Negative zero not preserved
Zarr version
v3.0.8
Numcodecs version
v0.15.1
Python Version
3.11
Operating System
Mac
Installation
pip in a venv
Description
Negative zero (-0.0) is not distinguished from zero when reading back values from a Zarr array. This differs from the expected behaviour (and Zarr Python v2).
Steps to reproduce
# /// script
# requires-python = ">=3.11"
# dependencies = [
# "zarr@git+https://github.com/zarr-developers/zarr-python.git@main",
# ]
# ///
#
# This script automatically imports the development branch of zarr to check for issues
import numpy as np
import zarr
print(zarr.array(np.array([0.0, -0.0]))[:])
#zarr.print_debug_info()
This prints
[0. 0.]
But with Zarr 2.18.7 it correctly prints
[ 0. -0.]
Additional output
No response
thanks for this report, I did a quick check and this bug was present prior to the recent dtype changes, so that should help narrow the search down a bit.

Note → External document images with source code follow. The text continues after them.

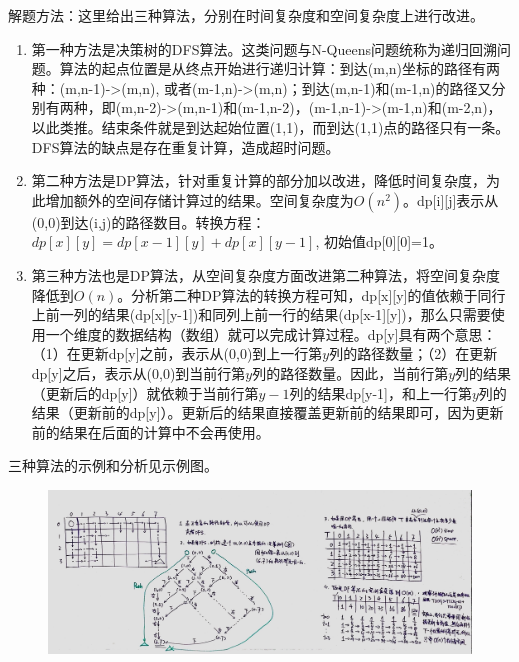 \documentclass[a4paper,10pt]{article}
\begin{document}
\begin{CJK*}{UTF8}{gbsn}
\noindent 解题方法：这里给出三种算法，分别在时间复杂度和空间复杂度上进行改进。
\begin{enumerate}
    \item 第一种方法是决策树的DFS算法。这类问题与N-Queens问题统称为递归回溯问题。算法的起点位置是从终点开始进行递归计算：到达(m,n)坐标的路径有两种：(m,n-1)->(m,n), 或者(m-1,n)->(m,n)；到达(m,n-1)和(m-1,n)的路径又分别有两种，即(m,n-2)->(m,n-1)和(m-1,n-2)，(m-1,n-1)->(m-1,n)和(m-2,n)，以此类推。结束条件就是到达起始位置(1,1)，而到达(1,1)点的路径只有一条。DFS算法的缺点是存在重复计算，造成超时问题。
    
    \item 第二种方法是DP算法，针对重复计算的部分加以改进，降低时间复杂度，为此增加额外的空间存储计算过的结果。空间复杂度为$O(n^2)$。dp[i][j]表示从(0,0)到达(i,j)的路径数目。转换方程：$dp[x][y] = dp[x-1][y] + dp[x][y-1]$, 初始值dp[0][0]=1。
    
    \item 第三种方法也是DP算法，从空间复杂度方面改进第二种算法，将空间复杂度降低到$O(n)$。分析第二种DP算法的转换方程可知，dp[x][y]的值依赖于同行上前一列的结果(dp[x][y-1])和同列上前一行的结果(dp[x-1][y])，那么只需要使用一个维度的数据结构（数组）就可以完成计算过程。dp[y]具有两个意思：（1）在更新dp[y]之前，表示从(0,0)到上一行第$y$列的路径数量；（2）在更新dp[y]之后，表示从(0,0)到当前行第$y$列的路径数量。因此，当前行第$y$列的结果（更新后的dp[y]）就依赖于当前行第$y-1$列的结果dp[y-1]，和上一行第$y$列的结果（更新前的dp[y]）。更新后的结果直接覆盖更新前的结果即可，因为更新前的结果在后面的计算中不会再使用。
\end{enumerate}
\noindent 三种算法的示例和分析见示例图。
\end{CJK*}

\begin{figure}[h]
    \includegraphics[width=1\textwidth]{leetcode62.jpg}
    \centering\\
\end{figure}
\end{document}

thanks for this report, I did a quick check and this bug was present prior to the recent dtype changes, so that should help narrow the search down a bit.
Yes, sorry I forgot to say it is in 3.0.8 as well as main.
# /// script
# requires-python = ">=3.11"
# dependencies = [
# "zarr==3.0.8",
# ]
# ///
#
# This script automatically imports the development branch of zarr to check for issues
import numpy as np
import zarr
print(zarr.array(np.array([0.0, -0.0]), fill_value=1)[:])

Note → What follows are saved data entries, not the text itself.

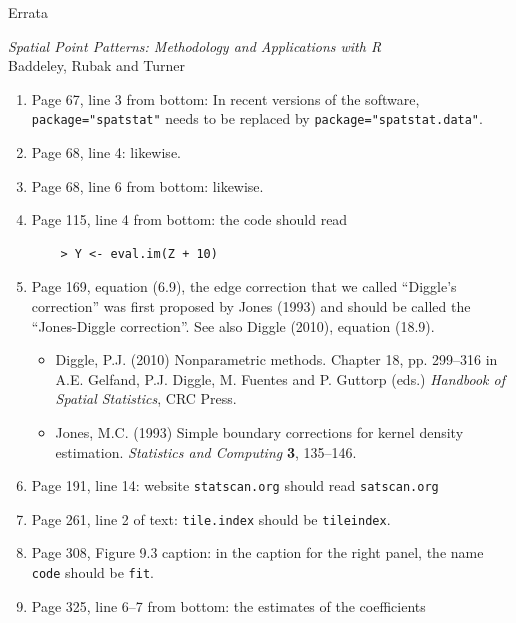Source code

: \documentclass[12pt,a4paper]{article}
\begin{document}
\thispagestyle{empty}
\begin{center}
  \begin{LARGE}
    Errata 
  \end{LARGE}

  \begin{large}
    \emph{Spatial Point Patterns: Methodology and Applications with R}\\
    Baddeley, Rubak and Turner
  \end{large}
\end{center}

\begin{enumerate}
\item Page 67, line 3 from bottom: In recent versions of the software,
  \texttt{package="spatstat"} needs to be replaced by
  \texttt{package="spatstat.data"}.
\item Page 68, line 4: likewise.
\item Page 68, line 6 from bottom: likewise.
\item Page 115, line 4 from bottom: the code should read
\begin{verbatim}
    > Y <- eval.im(Z + 10)
\end{verbatim}
\item Page 169, equation (6.9), the edge correction that we called
  ``Diggle's correction'' was first proposed by Jones (1993)
  and should be called the ``Jones-Diggle correction''.
  See also Diggle (2010), equation (18.9).
\begin{small}
  \begin{itemize}
  \item
    Diggle, P.J. (2010)
    Nonparametric methods.
    Chapter 18, pp. 299--316 in
    A.E. Gelfand, P.J. Diggle, M. Fuentes and P. Guttorp (eds.)
    \emph{Handbook of Spatial Statistics}, CRC Press.
  \item  Jones, M.C. (1993)
    Simple boundary corrections for kernel density estimation.
    \emph{Statistics and Computing} \textbf{3}, 135--146.
  \end{itemize}
\end{small}
\item Page 191, line 14: 
 website \texttt{statscan.org} should read \texttt{satscan.org}
\item Page 261, line 2 of text: 
\texttt{tile.index} should be \texttt{tileindex}.
\item Page 308, Figure 9.3 caption: in the caption for the right panel,
the name \texttt{code} should be \texttt{fit}.
\item Page 325, line 6--7 from bottom: the estimates of the coefficients

\end{enumerate}
\end{document}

Adding a non-0 fill value preserves the signed 0 as expected. I also checked that the original test case doesn't write any chunks. So the error comes from zarr mistakenly identifying the chunk as empty during array creation, thenfailing to write it, which results in zarr using the fill value instead on indexing.

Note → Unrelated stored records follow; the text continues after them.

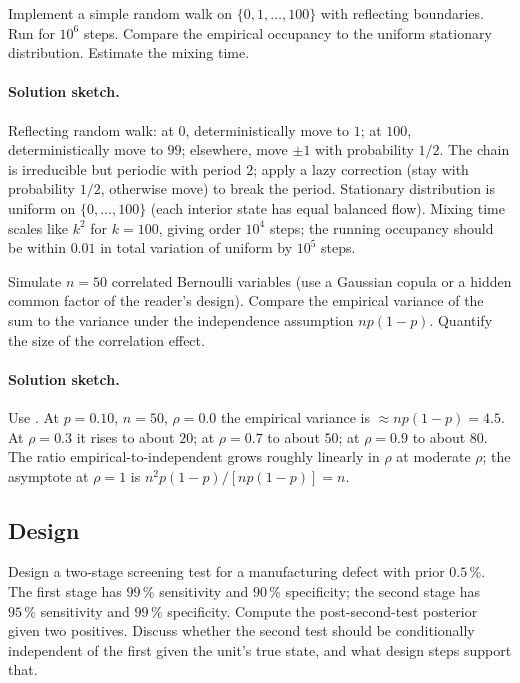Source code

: \begin{exercise}
Implement a simple random walk on $\{0, 1, \ldots, 100\}$ with
reflecting boundaries. Run for $10^{6}$ steps. Compare the
empirical occupancy to the uniform stationary distribution. Estimate
the mixing time.
\end{exercise}

\paragraph{Solution sketch.}
Reflecting random walk: at $0$, deterministically move to $1$; at
$100$, deterministically move to $99$; elsewhere, move $\pm 1$ with
probability $1/2$. The chain is irreducible but periodic with
period $2$; apply a lazy correction (stay with probability $1/2$,
otherwise move) to break the period. Stationary distribution is
uniform on $\{0, \ldots, 100\}$ (each interior state has equal
balanced flow). Mixing time scales like $k^{2}$ for $k = 100$,
giving order $10^{4}$ steps; the running occupancy should be within
$0.01$ in total variation of uniform by $10^{5}$ steps.

\begin{exercise}
Simulate $n = 50$ correlated Bernoulli variables (use a Gaussian
copula or a hidden common factor of the reader's design). Compare
the empirical variance of the sum to the variance under the
independence assumption $np(1-p)$. Quantify the size of the
correlation effect.
\end{exercise}

\paragraph{Solution sketch.}
Use .
At $p = 0.10$, $n = 50$, $\rho = 0.0$ the empirical variance is
$\approx np(1-p) = 4.5$. At $\rho = 0.3$ it rises to about $20$;
at $\rho = 0.7$ to about $50$; at $\rho = 0.9$ to about $80$. The
ratio empirical-to-independent grows roughly linearly in $\rho$ at
moderate $\rho$; the asymptote at $\rho = 1$ is $n^{2}p(1-p)/[np
(1-p)] = n$.

\subsection*{Design}

\begin{exercise}
Design a two-stage screening test for a manufacturing defect with
prior $0.5\,\%$. The first stage has $99\,\%$ sensitivity and
$90\,\%$ specificity; the second stage has $95\,\%$ sensitivity and
$99\,\%$ specificity. Compute the post-second-test posterior given
two positives. Discuss whether the second test should be
conditionally independent of the first given the unit's true
state, and what design steps support that.
\end{exercise}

Aha - which explains why it works on v2 - the default for write_empty_chunks is True (it's False in v3). On v2 the following fails too:
>>> print(zarr.array(np.array([0.0, -0.0]), write_empty_chunks=False)[:])
[0. 0.]
I suspect we are relying on this behavior:
>>> np.array([0.0]) == np.array([-0.0])
array([ True])
We probably need to define a stricter type of equality.